北海道旅行にカメラは持って行かなかったですね。カメラは結構嵩張りますし、当時私はその土地に行けさえすればそれで良く、「風景は目に焼き付ける」という、これも変な拘りを持っていました。これより、襟裳岬の写真は無いので、上記の襟裳岬の写真を「photoAC写真のフリー素材サイト」https://www.photo-ac.com/から、「まりこげ」さんの写真を引用させて頂きました。
 運転手さん、あの時は、本当にありがとうございました。運転手さんに拾って頂かなければ、襟裳岬での朝陽どころか、もしかしたら遭難でニュースになっていたかもしれない無謀な試みでした。感謝してもしつくせません。改めて本当にありがとうございました。

足寄へ

 広尾の後は池田町、そして松山千春さんの地元の足寄町。松山千春さんの実家を見たくて行ったのですが、行く前は
(友人)「場所解るかな?」
(私)「地元なら超有名人だから誰かに聞けば解るだろう」
程度の気持ちだったのですが、駅に着いたら正面に「松山千春の家⇒」と表示板がある。それに従って歩いて行くとご実家はかなり観光地化していて松山千春さんの大きな顔のパネルが家の外に飾ってあり、人がごった返している。家の近くに空き地があって、観光バスが止まって観光客ツアーも降りていたような記憶があります。これにはびっくりで、相当なショックを受けました。最も、私達が行きたいと思う位ですから、世間一般の人が行きたいと思っても何ら不思議はありませんよね。でもそれだけ観光客の人が来るという事は町興しに大きく貢献しているという事ですよね。もう当時の記憶があいまいなので、下のイラストは昔に松山千春さんの家を撮影されたインターネット上の写真を参考に、自分の記憶に近いものを参考にイラスト作成させて頂きました。
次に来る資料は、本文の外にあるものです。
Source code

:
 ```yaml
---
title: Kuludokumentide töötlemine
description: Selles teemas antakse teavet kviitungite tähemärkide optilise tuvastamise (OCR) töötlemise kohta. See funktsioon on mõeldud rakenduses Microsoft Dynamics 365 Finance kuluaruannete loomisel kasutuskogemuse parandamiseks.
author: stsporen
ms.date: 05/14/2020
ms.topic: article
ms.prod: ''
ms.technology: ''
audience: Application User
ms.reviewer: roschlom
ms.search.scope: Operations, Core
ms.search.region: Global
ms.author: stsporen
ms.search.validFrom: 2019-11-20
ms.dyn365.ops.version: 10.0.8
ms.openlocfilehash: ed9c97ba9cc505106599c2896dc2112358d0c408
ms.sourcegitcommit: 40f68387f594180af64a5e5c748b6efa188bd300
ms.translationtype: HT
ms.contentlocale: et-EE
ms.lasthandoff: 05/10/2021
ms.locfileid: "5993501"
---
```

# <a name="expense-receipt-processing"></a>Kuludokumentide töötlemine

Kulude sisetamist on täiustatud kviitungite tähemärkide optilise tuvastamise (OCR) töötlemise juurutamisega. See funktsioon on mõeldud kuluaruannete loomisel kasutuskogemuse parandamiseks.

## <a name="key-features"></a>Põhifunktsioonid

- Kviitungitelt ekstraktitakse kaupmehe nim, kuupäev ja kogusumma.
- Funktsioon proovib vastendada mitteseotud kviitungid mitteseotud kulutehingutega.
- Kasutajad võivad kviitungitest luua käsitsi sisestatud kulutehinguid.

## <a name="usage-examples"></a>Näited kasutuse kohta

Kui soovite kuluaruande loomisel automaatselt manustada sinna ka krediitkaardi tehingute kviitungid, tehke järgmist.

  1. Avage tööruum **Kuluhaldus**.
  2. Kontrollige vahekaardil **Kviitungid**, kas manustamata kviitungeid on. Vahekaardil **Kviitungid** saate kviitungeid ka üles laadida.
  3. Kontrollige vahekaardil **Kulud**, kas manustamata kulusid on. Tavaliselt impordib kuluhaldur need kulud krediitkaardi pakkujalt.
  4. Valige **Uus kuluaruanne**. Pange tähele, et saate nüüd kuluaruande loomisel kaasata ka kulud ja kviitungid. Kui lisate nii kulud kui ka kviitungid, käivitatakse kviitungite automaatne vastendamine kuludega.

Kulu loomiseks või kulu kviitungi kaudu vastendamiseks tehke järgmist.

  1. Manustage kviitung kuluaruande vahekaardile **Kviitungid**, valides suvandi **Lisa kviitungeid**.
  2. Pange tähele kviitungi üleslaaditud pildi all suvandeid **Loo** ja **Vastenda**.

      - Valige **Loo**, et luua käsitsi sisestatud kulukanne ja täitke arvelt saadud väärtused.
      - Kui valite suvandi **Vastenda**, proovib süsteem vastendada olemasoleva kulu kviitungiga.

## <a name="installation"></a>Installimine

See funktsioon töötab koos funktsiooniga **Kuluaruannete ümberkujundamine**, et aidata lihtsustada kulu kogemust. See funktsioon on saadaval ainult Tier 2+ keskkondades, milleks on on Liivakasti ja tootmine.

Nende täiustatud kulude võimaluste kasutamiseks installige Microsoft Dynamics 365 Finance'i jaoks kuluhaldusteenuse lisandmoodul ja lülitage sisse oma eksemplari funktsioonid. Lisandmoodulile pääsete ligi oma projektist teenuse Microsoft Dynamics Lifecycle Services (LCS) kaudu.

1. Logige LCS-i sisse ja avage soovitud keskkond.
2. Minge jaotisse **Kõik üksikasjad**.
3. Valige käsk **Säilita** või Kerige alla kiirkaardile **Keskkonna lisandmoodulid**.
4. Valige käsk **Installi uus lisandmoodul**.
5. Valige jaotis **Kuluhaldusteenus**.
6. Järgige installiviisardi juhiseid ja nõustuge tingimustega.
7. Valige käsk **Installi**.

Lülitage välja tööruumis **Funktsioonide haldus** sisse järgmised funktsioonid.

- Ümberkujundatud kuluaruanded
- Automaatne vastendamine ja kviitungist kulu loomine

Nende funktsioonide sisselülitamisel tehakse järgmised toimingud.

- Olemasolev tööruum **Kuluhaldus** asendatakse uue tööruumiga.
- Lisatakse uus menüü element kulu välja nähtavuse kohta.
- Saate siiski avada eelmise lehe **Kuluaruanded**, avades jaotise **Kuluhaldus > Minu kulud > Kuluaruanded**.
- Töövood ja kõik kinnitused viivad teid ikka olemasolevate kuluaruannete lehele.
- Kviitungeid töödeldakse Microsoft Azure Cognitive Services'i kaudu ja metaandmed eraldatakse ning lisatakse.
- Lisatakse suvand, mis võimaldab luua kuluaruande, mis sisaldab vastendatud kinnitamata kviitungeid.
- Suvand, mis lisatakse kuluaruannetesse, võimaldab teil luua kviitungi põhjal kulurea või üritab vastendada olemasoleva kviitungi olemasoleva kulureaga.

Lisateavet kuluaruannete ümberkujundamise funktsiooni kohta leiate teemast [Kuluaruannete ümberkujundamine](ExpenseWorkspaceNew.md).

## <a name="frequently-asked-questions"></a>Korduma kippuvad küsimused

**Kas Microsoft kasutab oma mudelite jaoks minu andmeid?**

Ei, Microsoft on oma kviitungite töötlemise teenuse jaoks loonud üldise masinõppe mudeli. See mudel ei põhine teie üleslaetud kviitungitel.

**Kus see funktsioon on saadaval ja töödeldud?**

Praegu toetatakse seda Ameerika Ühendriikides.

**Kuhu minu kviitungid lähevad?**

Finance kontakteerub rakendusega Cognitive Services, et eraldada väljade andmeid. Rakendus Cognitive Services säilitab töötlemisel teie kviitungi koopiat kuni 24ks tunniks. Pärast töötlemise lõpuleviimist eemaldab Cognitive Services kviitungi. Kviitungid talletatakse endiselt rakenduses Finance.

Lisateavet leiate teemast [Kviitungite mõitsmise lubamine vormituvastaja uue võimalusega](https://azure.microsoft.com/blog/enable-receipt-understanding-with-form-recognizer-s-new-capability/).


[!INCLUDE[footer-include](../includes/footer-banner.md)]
 足寄に寄った後は一緒に歩いていた友人とは再度別行動にして私は実家に帰省するのですが、函館で別の友人とばったりあった事、レンタカーの相乗りをした社会人の方が予約していた民宿が次の日僕らが行く予定だった野付半島の最寄りの町だった事、夜中のヒッチハイクで奇跡的に車に乗せて頂いた事等、小さなプチ奇跡がいくつもあった旅でした。
 昔の日本は今よりもっと大らかでちょっとしたことは大目に見てもらえる雰囲気があったと思います。そして、当時私は「ちょっとした無謀な冒険も出来るのが若さの特権」みたいな若気の至りの思い込みを持っており、その分無謀な旅行をしてしまいました。車に乗せて頂いた運転手の方、広尾で荷物を預かって頂いた方々には感謝しても感謝しつくせません。

 ちなみに、確か釧路だったと思いますが、クマが鮭を加えている例の木彫りの小さな彫刻が安かったのでお土産に買ったのですが、自家に帰省後、実家近くの観光地で全く同じもの(大きさも一緒です)がそれよりも安く売られてました(泣)。これを見つけた時はちょっと損な気もしたのですが、もう一方で、別の意味での旅の土産話が一つ出来てラッキーとも思いました。これにて北海道の旅行記は無事終了です。ご拝読どうもありがとうございました。